Dana Hills' first two matches were predictable--two losses to El Toro and Santa Margarita.
But at the Orange County tournament, Dana Hills advanced to the semifinals before losing to Huntington Beach. The Dolphins since have solidified their position among the county's top teams--their only losses since the tournament have been to top-ranked Huntington Beach (14-0), No. 2 San Clemente and No. 3 Mater Dei.
Much of the success has been because of Bari, who started part time at outside hitter last year, splitting the position with Erika Tillman.
Bari, 5-10, has filled the void left by the departure of Jenny Kessy, a freshman starter for USC. Bari is averaging 20 kills per match.
"I have been kind of surprised," she said. "I kind of felt like coming into this year I kind of had to take over [Kessy's] position, but I didn't expect myself to do this well."
Another key for the Dolphins is the defensive play of 5-6 juniors Michelle Quon and Leslie Punelli, who Hollaway says are the best pair of defensive specialists in the state. Tillman, 5-9, helps all over the court, averaging 13 kills and 14 digs.
"We can't dominate a team, we just don't have the size or power, but we have the ability to frustrate teams because of our defense. We make them hit the ball a few times before they really put it down," Hollaway said.
A keen strategist, Hollaway took a cue from Long Beach State women's Coach Brian Gimmillaro by allowing his defensive specialists to pass and by making minor adjustments in the Dolphins' defensive positioning.
"It was all weird at first, but now that we are used to it, it makes us a lot stronger, defensively," said Megan DeGeus, a 5-9 senior outside hitter and the team captain.

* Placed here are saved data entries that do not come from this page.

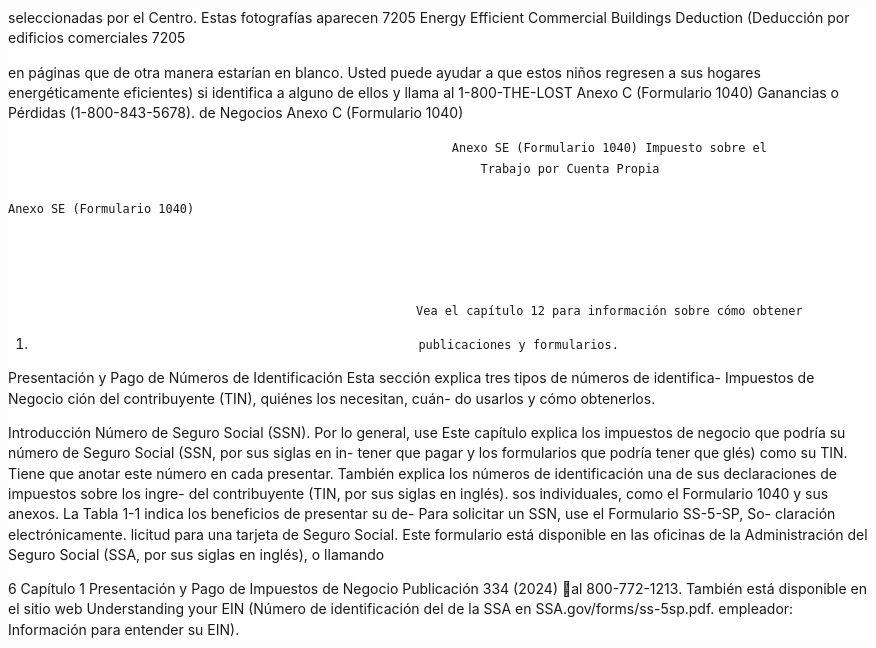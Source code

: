 


seleccionadas por el Centro. Estas fotografías aparecen           7205 Energy Efficient Commercial Buildings
                                                                      Deduction (Deducción por edificios comerciales
                                                                             7205




en páginas que de otra manera estarían en blanco. Usted
puede ayudar a que estos niños regresen a sus hogares                 energéticamente eficientes)
si identifica a alguno de ellos y llama al 1-800-THE-LOST         Anexo C (Formulario 1040) Ganancias o Pérdidas
(1-800-843-5678).                                                     de Negocios
                                                                                                         Anexo C (Formulario 1040)




                                                                  Anexo SE (Formulario 1040) Impuesto sobre el
                                                                      Trabajo por Cuenta Propia
                                                                                                                                     Anexo SE (Formulario 1040)




                                                             Vea el capítulo 12 para información sobre cómo obtener
1.                                                           publicaciones y formularios.


Presentación y Pago de                                       Números de Identificación
                                                             Esta sección explica tres tipos de números de identifica-
Impuestos de Negocio                                         ción del contribuyente (TIN), quiénes los necesitan, cuán-
                                                             do usarlos y cómo obtenerlos.

Introducción                                                 Número de Seguro Social (SSN). Por lo general, use
Este capítulo explica los impuestos de negocio que podría    su número de Seguro Social (SSN, por sus siglas en in-
tener que pagar y los formularios que podría tener que       glés) como su TIN. Tiene que anotar este número en cada
presentar. También explica los números de identificación     una de sus declaraciones de impuestos sobre los ingre-
del contribuyente (TIN, por sus siglas en inglés).           sos individuales, como el Formulario 1040 y sus anexos.
   La Tabla 1-1 indica los beneficios de presentar su de-        Para solicitar un SSN, use el Formulario SS-5-SP, So-
claración electrónicamente.                                  licitud para una tarjeta de Seguro Social. Este formulario
                                                             está disponible en las oficinas de la Administración del
                                                             Seguro Social (SSA, por sus siglas en inglés), o llamando

6                             Capítulo 1   Presentación y Pago de Impuestos de Negocio                  Publicación 334 (2024)
al 800-772-1213. También está disponible en el sitio web          Understanding your EIN (Número de identificación del
de la SSA en SSA.gov/forms/ss-5sp.pdf.                            empleador: Información para entender su EIN).

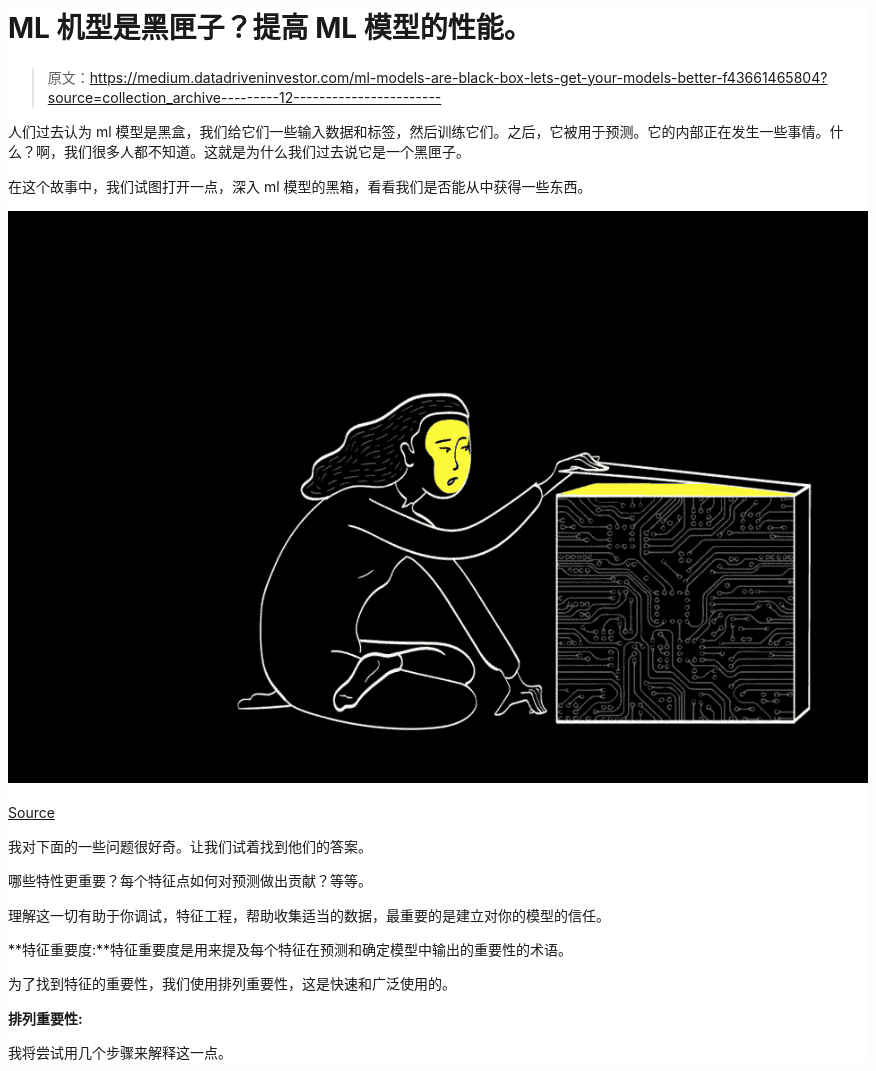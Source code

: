 # ML 机型是黑匣子？提高 ML 模型的性能。

> 原文：<https://medium.datadriveninvestor.com/ml-models-are-black-box-lets-get-your-models-better-f43661465804?source=collection_archive---------12----------------------->

人们过去认为 ml 模型是黑盒，我们给它们一些输入数据和标签，然后训练它们。之后，它被用于预测。它的内部正在发生一些事情。什么？啊，我们很多人都不知道。这就是为什么我们过去说它是一个黑匣子。

在这个故事中，我们试图打开一点，深入 ml 模型的黑箱，看看我们是否能从中获得一些东西。

![](img/529c0a52511398fd1dcc26a69eea6e49.png)

[Source](https://www.forbes.com/sites/alexanderlavin/2019/06/17/beyond-black-box-ai/#65b57bcf49c4)

我对下面的一些问题很好奇。让我们试着找到他们的答案。

哪些特性更重要？每个特征点如何对预测做出贡献？等等。

理解这一切有助于你调试，特征工程，帮助收集适当的数据，最重要的是建立对你的模型的信任。

**特征重要度:**特征重要度是用来提及每个特征在预测和确定模型中输出的重要性的术语。

为了找到特征的重要性，我们使用排列重要性，这是快速和广泛使用的。

**排列重要性:**

我将尝试用几个步骤来解释这一点。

Hollaway also attributes the Dolphins' success to the players' intelligence--four members of the team have a grade-point average of at least 4.0 and most are above 3.5.
"Even though nobody else believed in us, I knew we would do well because we had a lot of strong-willed players and we all really wanted to succeed and we also had a lot of skill that nobody knew about," DeGeus said.
When asked if he was surprised at Dana Hills' success, Hurlbut diplomatically declined to answer.
"I am kind of proud of them," Hurlbut said. "No, I am not kind of proud of them, I am very proud of them, except when I am on the other side of the net."